The Sheffield work focused on several key areas of machine learning in
speech recognition: front-
end feature extraction, automatic system optimisation using sampling
techniques, automatic
language model data collection and adaptation and methods for improving
`far field' performance
(i.e. using distant microphones). An example of our optimisation work is
[R3] where we show that
significant performance gains can be obtained from automatic optimisation
of decoder parameters
using a gradient descent method. This contributed significantly to the
development of a real-time
decoder for meetings, JUICER [R5, R2], based on weighted finite
state transducers (WFSTs). The
decoder includes novel forms of WFST creation making it possible to gauge
dependence on
underlying acoustic and language models. Overall decoder comparison shows
that Juicer pruning
is highly efficient and can even allow data type tuning.
The training of statistical models in these systems illustrates the
complexity and scale of the task
[R1]. Models are trained on a variety of sources: more than 2300 hours of
audio and 2 billion words
of text. Acoustic model training (at the time of publication) required
almost a complete CPU
decade, the recognition process operated in more than 20 stages, leading
to more than 3000
automatically generated individual computing grid processing steps. To
facilitate this complexity
Sheffield developed the resource optimisation toolkit (ROTK), which brings
a novel graph/metadata
approach to system construction, allowing systematic optimisation of
system structures and
deployment. ROTK now forms the backbone of the webASR service [R4] and is
licensed by
spinout Koemei.
Further significant developments were made in language model data
acquisition and lexicon
generation. The wide range of meeting topics requires adaptive and
learnable structures for
language model and lexicon. In 2012 we extended our earlier previously
published work on
automatic language model data acquisition [R6] using search models and
showed how wordlists
can be augmented and improved in semi-unsupervised and fully unsupervised
fashion. In 2008 we
implemented an efficient approach to lexicon and dictionary creation.
We have also contributed to new methods for multi-channel segmentation of
meeting audio. We
have further proposed a novel solution for identifying echo speech signals
in teleconferencing. The
method can be used to remove distorted versions of the original speech
played through
loudspeakers at conference participant locations. We show that our method
is very robust and can
eliminate echo with a very high degree of accuracy.
Primary drivers for impact in ASR the international evaluation campaigns
organised by NIST (the
US National Institute for Standards and Technology). Both industry and
academic groups
participate in those competitions.

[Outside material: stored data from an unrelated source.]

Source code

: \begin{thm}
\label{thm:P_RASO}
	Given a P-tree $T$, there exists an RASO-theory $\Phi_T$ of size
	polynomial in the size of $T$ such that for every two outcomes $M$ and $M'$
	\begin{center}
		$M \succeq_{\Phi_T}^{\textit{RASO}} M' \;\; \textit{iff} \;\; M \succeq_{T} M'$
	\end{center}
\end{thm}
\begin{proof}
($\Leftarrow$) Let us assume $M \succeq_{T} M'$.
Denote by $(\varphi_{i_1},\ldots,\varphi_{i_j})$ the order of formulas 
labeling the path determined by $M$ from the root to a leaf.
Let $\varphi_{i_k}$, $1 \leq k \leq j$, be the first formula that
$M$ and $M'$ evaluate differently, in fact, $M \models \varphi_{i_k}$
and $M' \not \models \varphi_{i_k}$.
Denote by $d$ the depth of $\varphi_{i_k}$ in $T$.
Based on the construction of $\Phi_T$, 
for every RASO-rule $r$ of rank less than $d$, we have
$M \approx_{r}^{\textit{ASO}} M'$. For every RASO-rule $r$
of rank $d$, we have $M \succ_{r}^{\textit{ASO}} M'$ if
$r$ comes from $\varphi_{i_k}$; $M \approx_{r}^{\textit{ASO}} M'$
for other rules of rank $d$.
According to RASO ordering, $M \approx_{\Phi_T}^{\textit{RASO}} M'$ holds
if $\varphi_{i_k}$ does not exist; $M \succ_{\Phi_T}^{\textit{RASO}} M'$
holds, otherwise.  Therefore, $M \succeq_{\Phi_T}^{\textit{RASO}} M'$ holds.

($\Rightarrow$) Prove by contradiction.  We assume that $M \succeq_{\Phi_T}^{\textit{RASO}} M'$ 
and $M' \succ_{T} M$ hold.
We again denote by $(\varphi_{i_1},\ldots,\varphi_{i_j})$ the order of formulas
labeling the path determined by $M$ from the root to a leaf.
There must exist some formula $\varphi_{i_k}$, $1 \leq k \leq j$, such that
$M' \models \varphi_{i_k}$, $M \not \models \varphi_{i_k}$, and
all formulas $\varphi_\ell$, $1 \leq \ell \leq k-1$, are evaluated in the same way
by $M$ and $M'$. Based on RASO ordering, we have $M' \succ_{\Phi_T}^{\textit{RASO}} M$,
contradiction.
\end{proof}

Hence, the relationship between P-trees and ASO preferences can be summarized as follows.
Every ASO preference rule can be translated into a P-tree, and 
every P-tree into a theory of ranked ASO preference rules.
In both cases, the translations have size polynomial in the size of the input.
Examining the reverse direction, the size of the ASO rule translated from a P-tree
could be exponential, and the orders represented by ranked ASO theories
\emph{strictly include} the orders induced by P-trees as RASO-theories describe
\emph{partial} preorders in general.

Sheffield-led systems won the
competitions for rich speech
transcription in 2007 and 2009 [text removed for publication]. Because of
their highly adaptive
capabilities and excellent generalisation to different domains these
systems are generating impact
in a variety of real-world application areas.
The product of the underpinning research was a configurable software
system for automatic
speech recognition. The system has several variants which are easily
targeted at particular
application areas, as detailed below. It is one of the most advanced
systems worldwide and
continues to be developed, for instance in the EPSRC programme grant in
Natural Speech
Technology (2011-2016), and the EU FP7 project `Documeet' (2012-2014).
References to the research
(*denotes outputs which best demonstrate underpinning research quality).
R1. *T. Hain, L. Burget, J. Dines, P. N. Garner, F. Grezl, A. el Hannani,
M. Huijbregts, M.
Karafiat, M. Lincoln & V. Wan (2011). Transcribing meetings with
the AMIDA systems. In
IEEE Transactions on Audio, Speech and Language Processing, 20, 486-498.
doi:
10.1109/TASL.2011.2163395
R2. *P. N. Garner, J. Dines, T. Hain, A. el Hannani, M. Karafiat, D.
Korchagin, M. Lincoln, V. Wan
& L. Zhang (2009). Real-Time
ASR from Meetings. In Proc. Interspeech'09, pp. 2119-2122
R5. *D. Moore, J. Dines, M. Doss, J. Vepa, O. Cheng, T. Hain (2006).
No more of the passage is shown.